Since such a state of complete detection does not exist in reality, nodes with a good data availability are identified in the first step. Data availability is good if PTC stations exist not only on the main lane, but also on several ramps and if the PTC provides hourly volumes for all or almost all hours of a year. In the next step, missing time periods are filled in for all identified count stations. In case short time periods are missing, traffic volumes are scaled based on the context of the respective hour. In the case of missing hours, these are supplemented by the average traffic volume of the corresponding combination of hour of day and type of day (work day, vacation work day, Sunday, and public holiday). This serves as input values for the subsequent processing in the network context. For this purpose, the topology between the individual count stations has to be defined. Thus, the count stations must be combined to ramp junctions (e.g., for a merging segment, the count station representing the traffic volume of the on-ramp as well as the count station representing the traffic volume upstream of the segment on the main lane need to be combined). In addition, the meta information required for evaluating the ramp junction according to the German HCM, such as the type of the ramp junction or the longitudinal slope, is collected for each ramp junction. For the processing in relation to the network context, the temporally completed traffic volumes of all existing count stations of the considered node are used as the boundary condition for a matrix estimation procedure, which is carried out for every hour of the year. When the matrix estimation finds an admissible solution, each count station is assigned a traffic volume that is consistent in the network context. This step also determines the traffic volumes of the virtual count stations. Virtual count stations are count stations that do not exist in reality but are necessary to meet the state of complete detection.
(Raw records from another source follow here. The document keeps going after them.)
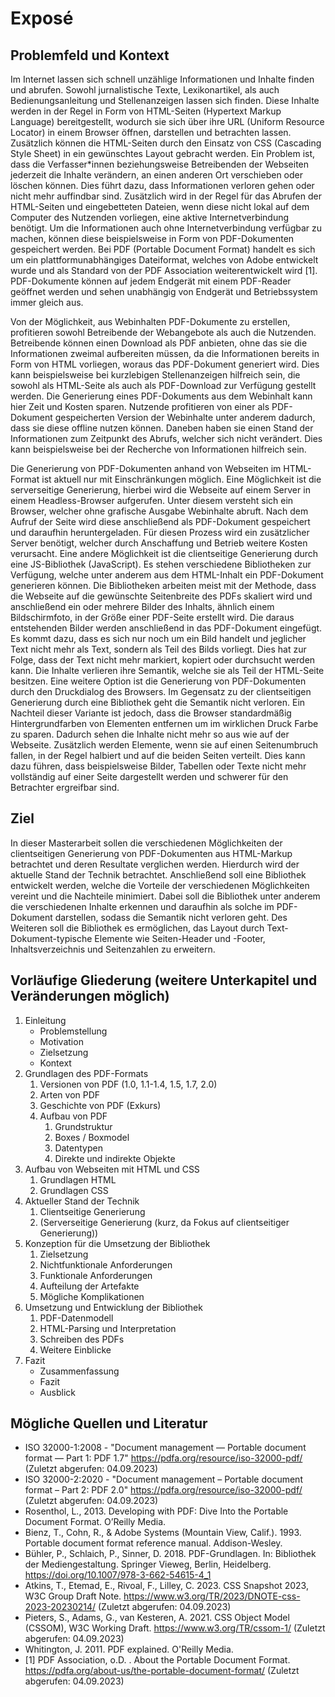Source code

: # Exposé

## Problemfeld und Kontext

Im Internet lassen sich schnell unzählige Informationen und Inhalte finden und abrufen. Sowohl jurnalistische Texte, Lexikonartikel, als auch Bedienungsanleitung und Stellenanzeigen lassen sich finden. Diese Inhalte werden in der Regel in Form von HTML-Seiten (Hypertext Markup Language) bereitgestellt, wodurch sie sich über ihre URL (Uniform Resource Locator) in einem Browser öffnen, darstellen und betrachten lassen. Zusätzlich können die HTML-Seiten durch den Einsatz von CSS (Cascading Style Sheet) in ein gewünschtes Layout gebracht werden.
Ein Problem ist, dass die Verfasser\*innen beziehungsweise Betreibenden der Webseiten jederzeit die Inhalte verändern, an einen anderen Ort verschieben oder löschen können. Dies führt dazu, dass Informationen verloren gehen oder nicht mehr auffindbar sind. Zusätzlich wird in der Regel für das Abrufen der HTML-Seiten und eingebetteten Dateien, wenn diese nicht lokal auf dem Computer des Nutzenden vorliegen, eine aktive Internetverbindung benötigt.
Um die Informationen auch ohne Internetverbindung verfügbar zu machen, können diese beispielsweise in Form von PDF-Dokumenten gespeichert werden. Bei PDF (Portable Document Format) handelt es sich um ein plattformunabhängiges Dateiformat, welches von Adobe entwickelt wurde und als Standard von der PDF Association weiterentwickelt wird [1]. PDF-Dokumente können auf jedem Endgerät mit einem PDF-Reader geöffnet werden und sehen unabhängig von Endgerät und Betriebssystem immer gleich aus.

Von der Möglichkeit, aus Webinhalten PDF-Dokumente zu erstellen, profitieren sowohl Betreibende der Webangebote als auch die Nutzenden. Betreibende können einen Download als PDF anbieten, ohne das sie die Informationen zweimal aufbereiten müssen, da die Informationen bereits in Form von HTML vorliegen, woraus das PDF-Dokument generiert wird. Dies kann beispielsweise bei kurzlebigen Stellenanzeigen hilfreich sein, die sowohl als HTML-Seite als auch als PDF-Download zur Verfügung gestellt werden. Die Generierung eines PDF-Dokuments aus dem Webinhalt kann hier Zeit und Kosten sparen.
Nutzende profitieren von einer als PDF-Dokument gespeicherten Version der Webinhalte unter anderem dadurch, dass sie diese offline nutzen können. Daneben haben sie einen Stand der Informationen zum Zeitpunkt des Abrufs, welcher sich nicht verändert. Dies kann beispielsweise bei der Recherche von Informationen hilfreich sein. 

Die Generierung von PDF-Dokumenten anhand von Webseiten im HTML-Format ist aktuell nur mit Einschränkungen möglich.
Eine Möglichkeit ist die serverseitige Generierung, hierbei wird die Webseite auf einem Server in einem Headless-Browser aufgerufen. Unter diesem versteht sich ein Browser, welcher ohne grafische Ausgabe Webinhalte abruft. Nach dem Aufruf der Seite wird diese anschließend als PDF-Dokument gespeichert und daraufhin heruntergeladen. Für diesen Prozess wird ein zusätzlicher Server benötigt, welcher durch Anschaffung und Betrieb weitere Kosten verursacht. 
Eine andere Möglichkeit ist die clientseitige Generierung durch eine JS-Bibliothek (JavaScript). Es stehen verschiedene Bibliotheken zur Verfügung, welche unter anderem aus dem HTML-Inhalt ein PDF-Dokument generieren können. Die Bibliotheken arbeiten meist mit der Methode, dass die Webseite auf die gewünschte Seitenbreite des PDFs skaliert wird und anschließend ein oder mehrere Bilder des Inhalts, ähnlich einem Bildschirmfoto, in der Größe einer PDF-Seite erstellt wird. Die daraus entstehenden Bilder werden anschließend in das PDF-Dokument eingefügt. Es kommt dazu, dass es sich nur noch um ein Bild handelt und jeglicher Text nicht mehr als Text, sondern als Teil des Bilds vorliegt. Dies hat zur Folge, dass der Text nicht mehr markiert, kopiert oder durchsucht werden kann. Die Inhalte verlieren ihre Semantik, welche sie als Teil der HTML-Seite besitzen.
Eine weitere Option ist die Generierung von PDF-Dokumenten durch den Druckdialog des Browsers. Im Gegensatz zu der clientseitigen Generierung durch eine Bibliothek geht die Semantik nicht verloren. Ein Nachteil dieser Variante ist jedoch, dass die Browser standardmäßig Hintergrundfarben von Elementen entfernen um im wirklichen Druck Farbe zu sparen. Dadurch sehen die Inhalte nicht mehr so aus wie auf der Webseite. Zusätzlich werden Elemente, wenn sie auf einen Seitenumbruch fallen, in der Regel halbiert und auf die beiden Seiten verteilt. Dies kann dazu führen, dass beispielsweise Bilder, Tabellen oder Texte nicht mehr vollständig auf einer Seite dargestellt werden und schwerer für den Betrachter ergreifbar sind.

## Ziel

In dieser Masterarbeit sollen die verschiedenen Möglichkeiten der clientseitigen Generierung von PDF-Dokumenten aus HTML-Markup betrachtet und deren Resultate verglichen werden. Hierdurch wird der aktuelle Stand der Technik betrachtet. Anschließend soll eine Bibliothek entwickelt werden, welche die Vorteile der verschiedenen Möglichkeiten vereint und die Nachteile minimiert. Dabei soll die Bibliothek unter anderem die verschiedenen Inhalte erkennen und daraufhin als solche im PDF-Dokument darstellen, sodass die Semantik nicht verloren geht. Des Weiteren soll die Bibliothek es ermöglichen, das Layout durch Text-Dokument-typische Elemente wie Seiten-Header und -Footer, Inhaltsverzeichnis und Seitenzahlen zu erweitern.

## Vorläufige Gliederung (weitere Unterkapitel und Veränderungen möglich)

1. Einleitung
    * Problemstellung
    * Motivation
    * Zielsetzung
    * Kontext
2. Grundlagen des PDF-Formats
    1. Versionen von PDF (1.0, 1.1-1.4, 1.5, 1.7, 2.0)
    2. Arten von PDF
    3. Geschichte von PDF (Exkurs)
    4. Aufbau von PDF 
        1. Grundstruktur
        2. Boxes / Boxmodel
        3. Datentypen
        4. Direkte und indirekte Objekte 
3. Aufbau von Webseiten mit HTML und CSS
    1. Grundlagen HTML
    2. Grundlagen CSS
4. Aktueller Stand der Technik
    1. Clientseitige Generierung
    2. (Serverseitige Generierung (kurz, da Fokus auf clientseitiger Generierung))
5. Konzeption für die Umsetzung der Bibliothek
    1. Zielsetzung
    2. Nichtfunktionale Anforderungen
    3. Funktionale Anforderungen
    4. Aufteilung der Artefakte
    5. Mögliche Komplikationen 
5. Umsetzung und Entwicklung der Bibliothek
    1. PDF-Datenmodell
    2. HTML-Parsing und Interpretation
    3. Schreiben des PDFs
    4. Weitere Einblicke
6. Fazit 
    * Zusammenfassung
    * Fazit
    * Ausblick


## Mögliche Quellen und Literatur

- ISO 32000-1:2008 - "Document management — Portable document format — Part 1: PDF 1.7" https://pdfa.org/resource/iso-32000-pdf/ (Zuletzt abgerufen: 04.09.2023)
- ISO 32000-2:2020 - "Document management – Portable document format – Part 2: PDF 2.0" https://pdfa.org/resource/iso-32000-pdf/ (Zuletzt abgerufen: 04.09.2023)
- Rosenthol, L., 2013. Developing with PDF: Dive Into the Portable Document Format. O’Reilly Media.
- Bienz, T., Cohn, R., & Adobe Systems (Mountain View, Calif.). 1993. Portable document format reference manual. Addison-Wesley.
- Bühler, P., Schlaich, P., Sinner, D. 2018. PDF-Grundlagen. In: Bibliothek der Mediengestaltung. Springer Vieweg, Berlin, Heidelberg. https://doi.org/10.1007/978-3-662-54615-4_1 
- Atkins, T., Etemad, E., Rivoal, F., Lilley, C. 2023. CSS Snapshot 2023, W3C Group Draft Note. https://www.w3.org/TR/2023/DNOTE-css-2023-20230214/ (Zuletzt abgerufen: 04.09.2023)
- Pieters, S., Adams, G., van Kesteren, A. 2021. CSS Object Model (CSSOM), W3C Working Draft. https://www.w3.org/TR/cssom-1/ (Zuletzt abgerufen: 04.09.2023)
- Whitington, J. 2011. PDF explained.  O'Reilly Media.
- [1] PDF Association, o.D. . About the Portable Document Format. https://pdfa.org/about-us/the-portable-document-format/ (Zuletzt abgerufen: 04.09.2023)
Overall, a total of 72 nodes are processed with the described procedure. These nodes contain 701 ramp junctions. Traffic volumes come from 867 real and 519 virtual count stations. If necessary, missing data (e.g., from malfunction of a PTC station) is derived based on the existing data to provide traffic volumes for all traffic streams of each node. These completed data represent traffic volumes in the context of the respective node and its surrounding PTC stations. It cannot be verified whether these are exactly the real traffic volumes which could not be measured. The traffic volumes of the reference database can be considered as realistic. All subsequent calculations are based on this database.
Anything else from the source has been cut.